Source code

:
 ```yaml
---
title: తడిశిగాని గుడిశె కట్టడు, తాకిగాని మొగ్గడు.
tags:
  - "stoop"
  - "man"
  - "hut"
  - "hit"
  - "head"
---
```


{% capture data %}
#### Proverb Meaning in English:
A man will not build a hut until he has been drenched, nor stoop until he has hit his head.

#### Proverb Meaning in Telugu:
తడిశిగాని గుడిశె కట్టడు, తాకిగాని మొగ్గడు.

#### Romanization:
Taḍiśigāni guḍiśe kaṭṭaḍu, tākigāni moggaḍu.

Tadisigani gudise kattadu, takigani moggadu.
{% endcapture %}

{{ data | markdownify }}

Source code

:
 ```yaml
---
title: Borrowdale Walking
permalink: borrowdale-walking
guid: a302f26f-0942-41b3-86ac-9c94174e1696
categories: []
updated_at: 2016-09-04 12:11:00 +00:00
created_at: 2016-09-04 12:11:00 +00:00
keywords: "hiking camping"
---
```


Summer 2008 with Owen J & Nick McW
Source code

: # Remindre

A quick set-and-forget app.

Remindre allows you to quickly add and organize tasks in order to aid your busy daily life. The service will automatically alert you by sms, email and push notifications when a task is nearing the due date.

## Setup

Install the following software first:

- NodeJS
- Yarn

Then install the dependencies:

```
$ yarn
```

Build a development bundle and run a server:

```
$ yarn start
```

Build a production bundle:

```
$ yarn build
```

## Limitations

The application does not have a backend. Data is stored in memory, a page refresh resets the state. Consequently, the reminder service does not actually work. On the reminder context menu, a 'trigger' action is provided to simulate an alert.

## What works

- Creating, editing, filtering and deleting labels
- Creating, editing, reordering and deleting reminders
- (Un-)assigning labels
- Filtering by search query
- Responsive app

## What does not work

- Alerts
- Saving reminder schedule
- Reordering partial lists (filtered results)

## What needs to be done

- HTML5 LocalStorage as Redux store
● ● ● ● ● ● ●
» Task instructions: How many of the lines above hold the word "Remindre"? State that number and nothing else.

» Response: 2